#### Records to use
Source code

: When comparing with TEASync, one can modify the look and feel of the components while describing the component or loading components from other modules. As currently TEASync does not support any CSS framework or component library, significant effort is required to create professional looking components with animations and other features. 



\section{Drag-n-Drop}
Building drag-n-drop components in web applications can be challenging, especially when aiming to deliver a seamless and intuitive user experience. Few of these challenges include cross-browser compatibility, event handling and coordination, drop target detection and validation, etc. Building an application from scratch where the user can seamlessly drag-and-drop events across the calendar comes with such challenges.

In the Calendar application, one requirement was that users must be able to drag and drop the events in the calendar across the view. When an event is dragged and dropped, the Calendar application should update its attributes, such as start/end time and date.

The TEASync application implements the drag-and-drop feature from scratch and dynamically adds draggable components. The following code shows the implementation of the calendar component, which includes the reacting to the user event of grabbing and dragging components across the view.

--

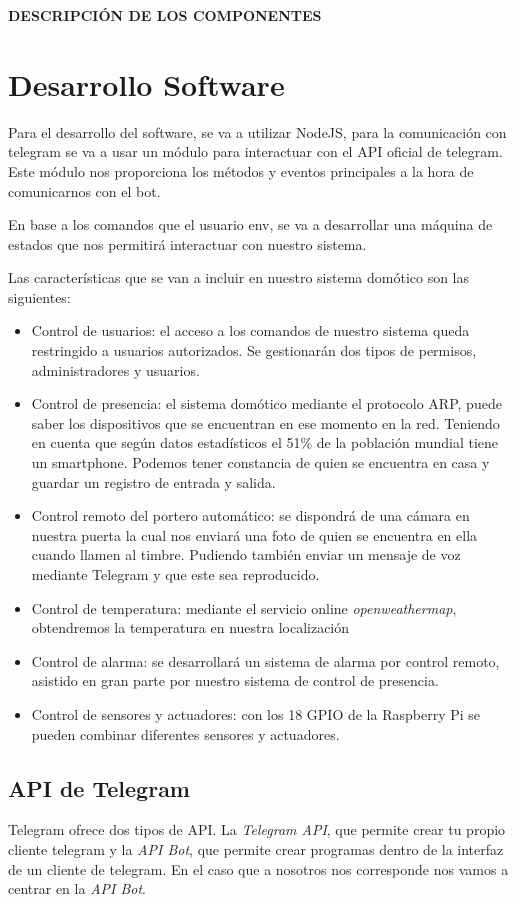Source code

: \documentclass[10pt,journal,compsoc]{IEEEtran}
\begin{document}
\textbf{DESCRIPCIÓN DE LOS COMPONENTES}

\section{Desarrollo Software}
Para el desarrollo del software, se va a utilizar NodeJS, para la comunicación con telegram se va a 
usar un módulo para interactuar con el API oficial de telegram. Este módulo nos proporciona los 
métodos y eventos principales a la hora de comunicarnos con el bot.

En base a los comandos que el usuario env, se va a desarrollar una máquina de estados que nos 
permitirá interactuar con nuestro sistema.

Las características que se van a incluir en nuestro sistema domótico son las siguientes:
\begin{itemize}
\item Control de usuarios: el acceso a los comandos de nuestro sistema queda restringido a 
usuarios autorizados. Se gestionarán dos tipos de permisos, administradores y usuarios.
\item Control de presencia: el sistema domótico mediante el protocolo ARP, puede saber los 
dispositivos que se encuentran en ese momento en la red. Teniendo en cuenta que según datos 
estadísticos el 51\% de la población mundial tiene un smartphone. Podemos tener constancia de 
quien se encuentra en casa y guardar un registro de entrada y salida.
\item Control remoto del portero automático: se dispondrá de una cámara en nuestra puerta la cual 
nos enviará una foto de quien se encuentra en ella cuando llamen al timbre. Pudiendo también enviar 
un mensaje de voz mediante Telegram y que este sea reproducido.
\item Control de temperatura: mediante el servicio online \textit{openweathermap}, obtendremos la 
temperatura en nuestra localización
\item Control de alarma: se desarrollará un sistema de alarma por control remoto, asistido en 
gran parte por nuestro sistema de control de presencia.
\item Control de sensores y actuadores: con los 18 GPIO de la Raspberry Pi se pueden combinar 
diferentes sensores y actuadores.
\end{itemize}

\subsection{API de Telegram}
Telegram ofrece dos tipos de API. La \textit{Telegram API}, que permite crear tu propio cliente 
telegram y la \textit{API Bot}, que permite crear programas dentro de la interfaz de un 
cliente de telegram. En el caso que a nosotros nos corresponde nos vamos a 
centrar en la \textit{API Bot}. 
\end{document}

#### Task item
Take the lines above from the one containing "En base a los" to the one containing "centrar en la" and retype them exactly, both ends included, with nothing added.

#### Exercise result
En base a los comandos que el usuario env, se va a desarrollar una máquina de estados que nos 
permitirá interactuar con nuestro sistema.

Las características que se van a incluir en nuestro sistema domótico son las siguientes:
\begin{itemize}
\item Control de usuarios: el acceso a los comandos de nuestro sistema queda restringido a 
usuarios autorizados. Se gestionarán dos tipos de permisos, administradores y usuarios.
\item Control de presencia: el sistema domótico mediante el protocolo ARP, puede saber los 
dispositivos que se encuentran en ese momento en la red. Teniendo en cuenta que según datos 
estadísticos el 51\% de la población mundial tiene un smartphone. Podemos tener constancia de 
quien se encuentra en casa y guardar un registro de entrada y salida.
\item Control remoto del portero automático: se dispondrá de una cámara en nuestra puerta la cual 
nos enviará una foto de quien se encuentra en ella cuando llamen al timbre. Pudiendo también enviar 
un mensaje de voz mediante Telegram y que este sea reproducido.
\item Control de temperatura: mediante el servicio online \textit{openweathermap}, obtendremos la 
temperatura en nuestra localización
\item Control de alarma: se desarrollará un sistema de alarma por control remoto, asistido en 
gran parte por nuestro sistema de control de presencia.
\item Control de sensores y actuadores: con los 18 GPIO de la Raspberry Pi se pueden combinar 
diferentes sensores y actuadores.
\end{itemize}

\subsection{API de Telegram}
Telegram ofrece dos tipos de API. La \textit{Telegram API}, que permite crear tu propio cliente 
telegram y la \textit{API Bot}, que permite crear programas dentro de la interfaz de un 
cliente de telegram. En el caso que a nosotros nos corresponde nos vamos a 
centrar en la \textit{API Bot}. 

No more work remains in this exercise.